Prompt: Which lines of the entries contain the string "качество"? Copy each of them.

Source texts of formatted documents:
——

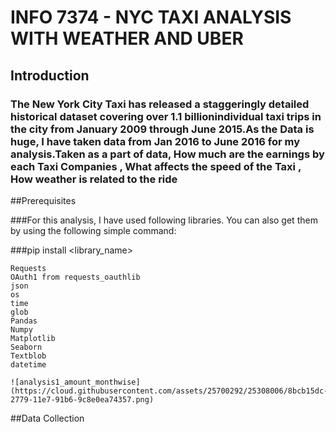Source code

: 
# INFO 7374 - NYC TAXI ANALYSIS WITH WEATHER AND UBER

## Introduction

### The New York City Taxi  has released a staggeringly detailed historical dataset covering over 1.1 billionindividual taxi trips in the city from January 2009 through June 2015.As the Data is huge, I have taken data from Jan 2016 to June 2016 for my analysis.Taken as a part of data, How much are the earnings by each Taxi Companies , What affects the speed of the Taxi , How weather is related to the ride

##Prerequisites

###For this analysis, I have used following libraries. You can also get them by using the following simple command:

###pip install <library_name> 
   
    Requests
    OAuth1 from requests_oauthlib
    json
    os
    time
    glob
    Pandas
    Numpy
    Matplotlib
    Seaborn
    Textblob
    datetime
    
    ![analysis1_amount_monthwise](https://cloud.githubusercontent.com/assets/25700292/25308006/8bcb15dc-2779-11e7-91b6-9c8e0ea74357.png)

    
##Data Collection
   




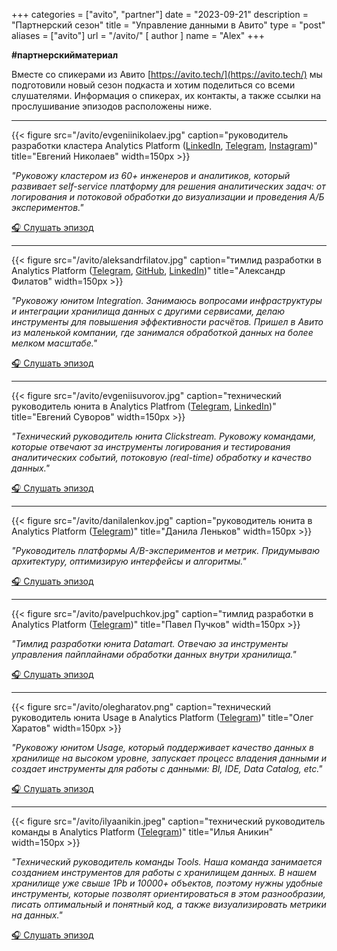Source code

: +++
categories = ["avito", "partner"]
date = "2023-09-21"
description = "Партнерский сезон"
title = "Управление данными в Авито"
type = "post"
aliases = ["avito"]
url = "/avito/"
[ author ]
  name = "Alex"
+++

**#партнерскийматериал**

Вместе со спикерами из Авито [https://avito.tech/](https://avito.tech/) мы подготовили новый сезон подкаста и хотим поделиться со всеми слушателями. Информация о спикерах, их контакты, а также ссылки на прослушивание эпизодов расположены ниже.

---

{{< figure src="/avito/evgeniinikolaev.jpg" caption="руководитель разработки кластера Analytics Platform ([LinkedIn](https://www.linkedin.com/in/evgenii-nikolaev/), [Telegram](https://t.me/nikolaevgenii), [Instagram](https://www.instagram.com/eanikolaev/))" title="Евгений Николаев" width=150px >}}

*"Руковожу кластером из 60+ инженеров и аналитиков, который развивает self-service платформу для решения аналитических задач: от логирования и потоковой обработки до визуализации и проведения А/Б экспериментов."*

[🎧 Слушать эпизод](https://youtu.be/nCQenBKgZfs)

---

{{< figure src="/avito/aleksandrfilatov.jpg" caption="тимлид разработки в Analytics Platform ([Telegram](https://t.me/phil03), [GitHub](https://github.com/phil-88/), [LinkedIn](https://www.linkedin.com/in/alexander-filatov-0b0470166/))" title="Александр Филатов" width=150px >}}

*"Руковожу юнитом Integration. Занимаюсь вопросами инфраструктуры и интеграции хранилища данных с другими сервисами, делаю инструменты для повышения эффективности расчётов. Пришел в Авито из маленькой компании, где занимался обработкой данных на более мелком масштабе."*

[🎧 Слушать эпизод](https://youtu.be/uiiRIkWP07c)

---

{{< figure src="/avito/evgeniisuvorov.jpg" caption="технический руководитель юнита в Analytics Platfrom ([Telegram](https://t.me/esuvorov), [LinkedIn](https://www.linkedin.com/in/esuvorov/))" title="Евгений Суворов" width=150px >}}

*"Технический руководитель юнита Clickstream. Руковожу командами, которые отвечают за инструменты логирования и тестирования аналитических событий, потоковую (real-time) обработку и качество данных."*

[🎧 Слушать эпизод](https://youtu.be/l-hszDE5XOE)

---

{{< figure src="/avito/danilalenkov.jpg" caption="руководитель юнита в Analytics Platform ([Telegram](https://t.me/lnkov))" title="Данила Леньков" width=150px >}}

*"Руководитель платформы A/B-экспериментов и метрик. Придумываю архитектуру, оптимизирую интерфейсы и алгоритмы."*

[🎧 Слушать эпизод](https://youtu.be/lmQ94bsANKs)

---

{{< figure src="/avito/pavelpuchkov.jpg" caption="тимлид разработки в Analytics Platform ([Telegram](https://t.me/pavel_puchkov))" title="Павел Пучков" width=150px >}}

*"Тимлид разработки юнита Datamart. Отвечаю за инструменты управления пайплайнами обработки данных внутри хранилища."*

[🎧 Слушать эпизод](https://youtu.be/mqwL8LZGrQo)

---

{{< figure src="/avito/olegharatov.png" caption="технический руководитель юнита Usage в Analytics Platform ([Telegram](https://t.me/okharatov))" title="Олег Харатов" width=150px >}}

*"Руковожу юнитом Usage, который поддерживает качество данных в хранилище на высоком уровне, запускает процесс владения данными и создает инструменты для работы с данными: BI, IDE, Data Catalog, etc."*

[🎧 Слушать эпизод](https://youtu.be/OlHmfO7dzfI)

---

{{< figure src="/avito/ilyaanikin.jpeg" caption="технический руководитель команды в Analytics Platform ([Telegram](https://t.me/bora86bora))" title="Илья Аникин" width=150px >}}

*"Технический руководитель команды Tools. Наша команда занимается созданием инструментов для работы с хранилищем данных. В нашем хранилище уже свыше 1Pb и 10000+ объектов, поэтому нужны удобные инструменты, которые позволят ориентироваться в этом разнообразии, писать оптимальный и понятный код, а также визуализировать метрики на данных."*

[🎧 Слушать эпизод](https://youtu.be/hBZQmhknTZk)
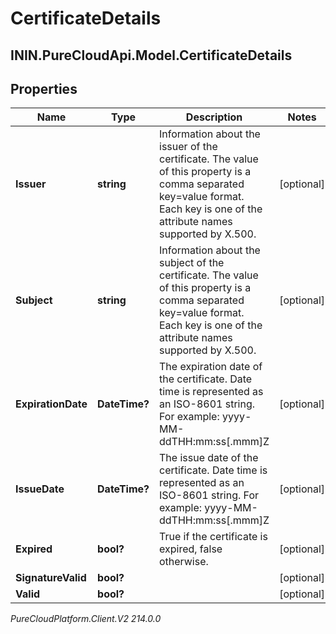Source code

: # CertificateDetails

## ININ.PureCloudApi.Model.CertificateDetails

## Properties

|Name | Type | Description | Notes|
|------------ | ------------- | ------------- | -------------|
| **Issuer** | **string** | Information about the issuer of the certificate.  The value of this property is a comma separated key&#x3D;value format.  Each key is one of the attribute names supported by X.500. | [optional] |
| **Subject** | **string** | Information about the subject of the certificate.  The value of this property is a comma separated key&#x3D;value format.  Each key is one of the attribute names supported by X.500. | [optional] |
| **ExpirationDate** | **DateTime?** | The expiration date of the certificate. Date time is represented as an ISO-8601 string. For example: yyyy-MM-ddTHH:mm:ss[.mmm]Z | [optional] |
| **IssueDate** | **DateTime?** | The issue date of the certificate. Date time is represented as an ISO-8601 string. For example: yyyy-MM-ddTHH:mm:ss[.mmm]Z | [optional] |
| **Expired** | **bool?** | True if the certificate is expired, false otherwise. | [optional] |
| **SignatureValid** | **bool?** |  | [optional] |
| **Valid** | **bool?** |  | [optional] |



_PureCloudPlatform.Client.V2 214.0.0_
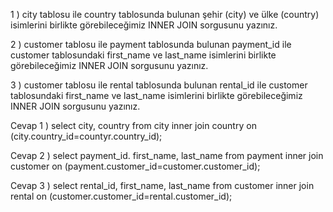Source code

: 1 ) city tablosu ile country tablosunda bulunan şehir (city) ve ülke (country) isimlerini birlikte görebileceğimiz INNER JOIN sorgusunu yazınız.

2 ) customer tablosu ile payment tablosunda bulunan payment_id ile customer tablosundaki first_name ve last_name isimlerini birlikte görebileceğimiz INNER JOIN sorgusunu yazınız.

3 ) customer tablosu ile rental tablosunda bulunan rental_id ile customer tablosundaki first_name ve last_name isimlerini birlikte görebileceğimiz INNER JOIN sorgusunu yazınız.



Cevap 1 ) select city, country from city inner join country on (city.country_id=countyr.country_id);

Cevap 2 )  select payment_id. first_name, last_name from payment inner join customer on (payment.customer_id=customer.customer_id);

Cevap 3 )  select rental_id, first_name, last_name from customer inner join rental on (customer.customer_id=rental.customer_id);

——

Problem solution:
*"Технический руководитель юнита Clickstream. Руковожу командами, которые отвечают за инструменты логирования и тестирования аналитических событий, потоковую (real-time) обработку и качество данных."*
*"Руковожу юнитом Usage, который поддерживает качество данных в хранилище на высоком уровне, запускает процесс владения данными и создает инструменты для работы с данными: BI, IDE, Data Catalog, etc."*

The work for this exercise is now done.